When sellers did offer a discount, it was larger when Riley’s message was tough and firm. In particular, sellers were more willing to accept the 80% discount offer when it came from a tough buyer (about 13%) than from a friendly buyer (less than 9%). Because the average phone price in our sample was $435, these results imply that the tough and firm requests generated $35 more savings per phone than the warm and friendly requests.
It appears that being firm can sometimes lead to better deals, at least in a distributive negotiation, than being warm.”
While the research was done with people buying phones, I think it can be applied to negotiating to buy or sell a domain name as well.
Negotiating to buy or sell a domain name can be stressful for some people. It can also be one of the most exciting or thrilling aspects of domain name investing. It would benefit domain investors to read articles and studies about negotiation tactics and strategy to determine the best way to sell their domain names.
AWESOME read Elliot. I’m thinking that somewhere between “Firm” and “Warm”, there’s a need tor “tact” and a “sixth sense” about the buyers limits.

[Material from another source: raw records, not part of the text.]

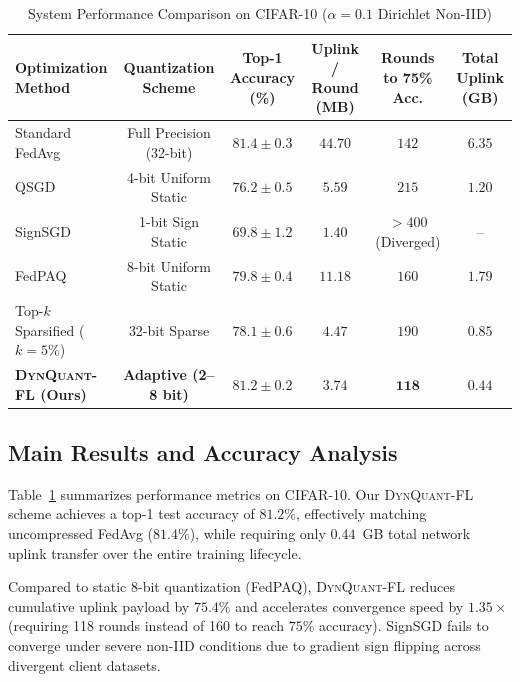 \documentclass[conference]{IEEEtran}
\begin{document}
\begin{table}[t]
\caption{System Performance Comparison on CIFAR-10 ($\alpha=0.1$ Dirichlet Non-IID)}
\label{tab:cifar10_results}
\centering
\begin{tabular}{@{}lccccc@{}}
\toprule
\textbf{Optimization Method} & \textbf{Quantization Scheme} & \textbf{Top-1 Accuracy (\%)} & \textbf{Uplink / Round (MB)} & \textbf{Rounds to 75\% Acc.} & \textbf{Total Uplink (GB)} \\
\midrule
Standard FedAvg~\cite{mcmahan2017communication} & Full Precision (32-bit) & $81.4 \pm 0.3$ & $44.70$ & $142$ & $6.35$ \\
QSGD~\cite{alistarh2017qsgd} & 4-bit Uniform Static & $76.2 \pm 0.5$ & $5.59$ & $215$ & $1.20$ \\
SignSGD~\cite{bernstein2018signsgd} & 1-bit Sign Static & $69.8 \pm 1.2$ & $1.40$ & $>400$ (Diverged) & -- \\
FedPAQ~\cite{kairouz2021advances} & 8-bit Uniform Static & $79.8 \pm 0.4$ & $11.18$ & $160$ & $1.79$ \\
Top-$k$ Sparsified ($k=5\%$) & 32-bit Sparse & $78.1 \pm 0.6$ & $4.47$ & $190$ & $0.85$ \\
\midrule
\textbf{\textsc{DynQuant-FL} (Ours)} & \textbf{Adaptive (2--8 bit)} & $\mathbf{81.2 \pm 0.2}$ & $\mathbf{3.74}$ & $\mathbf{118}$ & $\mathbf{0.44}$ \\
\bottomrule
\end{tabular}
\end{table}

\subsection{Main Results and Accuracy Analysis}
Table~\ref{tab:cifar10_results} summarizes performance metrics on CIFAR-10. Our \textsc{DynQuant-FL} scheme achieves a top-1 test accuracy of $81.2\%$, effectively matching uncompressed FedAvg ($81.4\%$), while requiring only $0.44$~GB total network uplink transfer over the entire training lifecycle.

Compared to static 8-bit quantization (FedPAQ), \textsc{DynQuant-FL} reduces cumulative uplink payload by $75.4\%$ and accelerates convergence speed by $1.35\times$ (requiring 118 rounds instead of 160 to reach $75\%$ accuracy). SignSGD fails to converge under severe non-IID conditions due to gradient sign flipping across divergent client datasets.
\end{document}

My (one of my) dilemmas has always been trying to set a price, “what will you sell it for?” I usually ask them to submit an offer. I sell fairly often (Lot.us, $3,500 a couple of weeks ago) but I’m learning. Learned a LOT from your Blog, thanks. Also, I’m of the impression that the most common way by far for people looking for a name is to put it in the address bar and see what happens. With that in mind, I’m making a slew of landers with Godaddys GoCental, i.e. http://petsyes.com
Even if it were true, who could buy that many domains to reach the numbers where this statistical ratio would get into effect? Domain deals which can be ruled by statistics are mostly being done through BIN listings and no direct contact. Everything beyond that is an art.
Friendly but firm.
friendly and tough I would say.. that’s what Namecheap is.